The generation pipeline used secure, serverless infrastructure to retrieve and synthesize data from NIH-vetted sources.
The evaluation pipeline incorporated both human annotation (via Label Studio) and LLM-as-a-judge evaluations using GPT-4 and Claude 3.

By exporting annotation data from Label Studio in structured formats (CSV/JSON), the team was able to compare human and LLM evaluations head-to-head, revealing important gaps. Notably, human reviewers were more strict and conservative, especially on evidence support and clarity, highlighting the essential role of domain expertise.

Early Results and Lessons

The pilot yielded a number of early-stage insights:

Interpretability rated high— Most outputs were clear, but not all.
Readability measured at acceptable— accessible at or below an 8th-grade reading level to support health literacy.
Alignment with NIH standards scored extremely high— affirming the strength of the prompt engineering in areas like not providing medical advice.

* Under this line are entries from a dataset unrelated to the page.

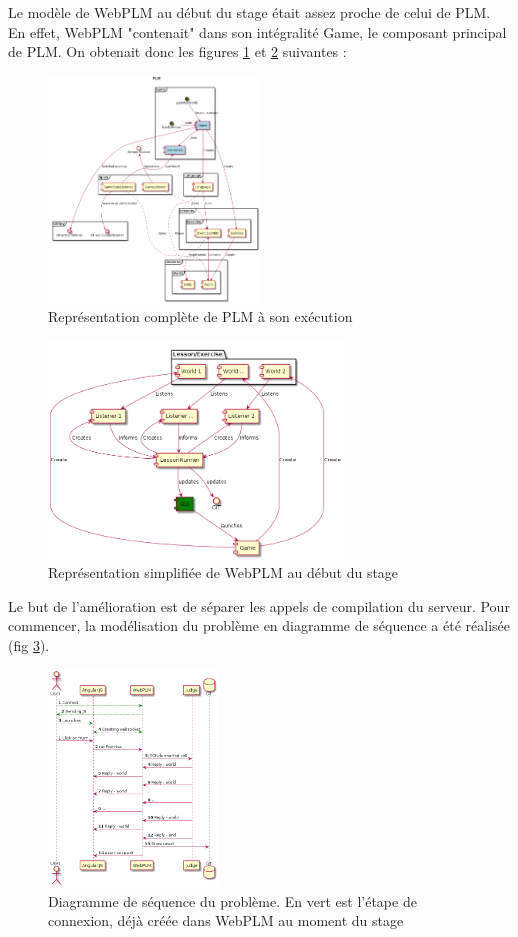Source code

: \documentclass[stage]{tnreport}
\begin{document}
Le modèle de WebPLM au début du stage était assez proche de celui de PLM. En effet, WebPLM "contenait" dans son intégralité Game, le composant principal de PLM. On obtenait donc les figures \ref{fig:plmUP1} et \ref{fig:wplmUP1} suivantes :
\begin{figure}[h]
	\centering
		\includegraphics[width=0.5\textwidth]{figures/PLM-uml-cp1}
	\caption{Représentation complète de PLM à son exécution}
	\label{fig:plmUP1}
\end{figure}
\begin{figure}[h]
	\centering
		\includegraphics[width=0.7\textwidth]{figures/WebPLM-uml-cp1}
	\caption{Représentation simplifiée de WebPLM au début du stage}
	\label{fig:wplmUP1}
\end{figure}

Le but de l'amélioration est de séparer les appels de compilation du serveur. Pour commencer, la modélisation du problème en diagramme de séquence a été réalisée (fig \ref{fig:wplmUS1}).
\begin{figure}[h]
	\centering
		\includegraphics[width=0.4\textwidth]{figures/WebPLM-uml-Seq1}
	\caption{Diagramme de séquence du problème. En vert est l'étape de connexion, déjà créée dans WebPLM au moment du stage}
	\label{fig:wplmUS1}
\end{figure}
\end{document}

Beyond the metrics, the project also helped create a cadre of annotators with hands-on experience, who will return to their own work better equipped to assess results from LLMs as well.
Overall acceptance rate landed at 50% — A strong starting point for an early-stage GenAI system in a high-risk domain.

Beyond the metrics, the project also educated 78% first-time annotators on how AI evaluation works, deepening internal capacity and building trust from the ground up.

Why It Matters

Human Signal and Mind Moves were able to develop a repeatable, human-centered workflow that scales across annotators, safeguards against hallucinations, and upholds medical integrity.

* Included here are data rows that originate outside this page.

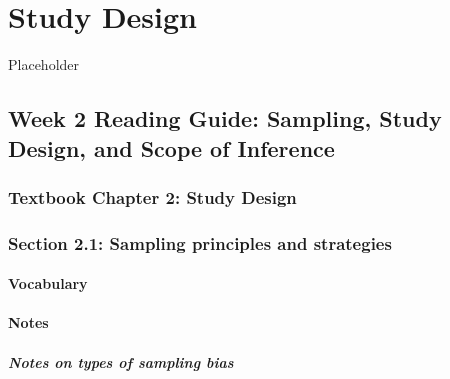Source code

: \documentclass[
]{report}
\begin{document}
\newpage

\hypertarget{study-design}{%
\chapter{Study Design}\label{study-design}}

Placeholder

\hypertarget{week-2-reading-guide-sampling-study-design-and-scope-of-inference}{%
\section{Week 2 Reading Guide: Sampling, Study Design, and Scope of Inference}\label{week-2-reading-guide-sampling-study-design-and-scope-of-inference}}

\hypertarget{textbook-chapter-2-study-design}{%
\subsection*{Textbook Chapter 2: Study Design}\label{textbook-chapter-2-study-design}}

\hypertarget{section-2.1-sampling-principles-and-strategies}{%
\subsection*{Section 2.1: Sampling principles and strategies}\label{section-2.1-sampling-principles-and-strategies}}

\hypertarget{vocabulary-1}{%
\subsubsection*{Vocabulary}\label{vocabulary-1}}

\hypertarget{notes-1}{%
\subsubsection*{Notes}\label{notes-1}}

\hypertarget{notes-on-types-of-sampling-bias}{%
\paragraph*{Notes on types of sampling bias}\label{notes-on-types-of-sampling-bias}}
\end{document}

This wasn’t just a tech problem. It was an institutional challenge, and the team met it with clarity and care.

“In a world where trust in health information is fragile, we knew we needed a system that reflected human judgment, not just machine outputs. This process helped us build that trust.” - Nicole Sroka, CEO Mind Moves

Final Thoughts

Evaluating AI in critical domains requires more than benchmarks and dashboards - it demands human judgment, structured workflows, and tools that support continuous improvement. With Label Studio, Mind Moves advanced toward building AI systems that not only deliver answers but also earn trust.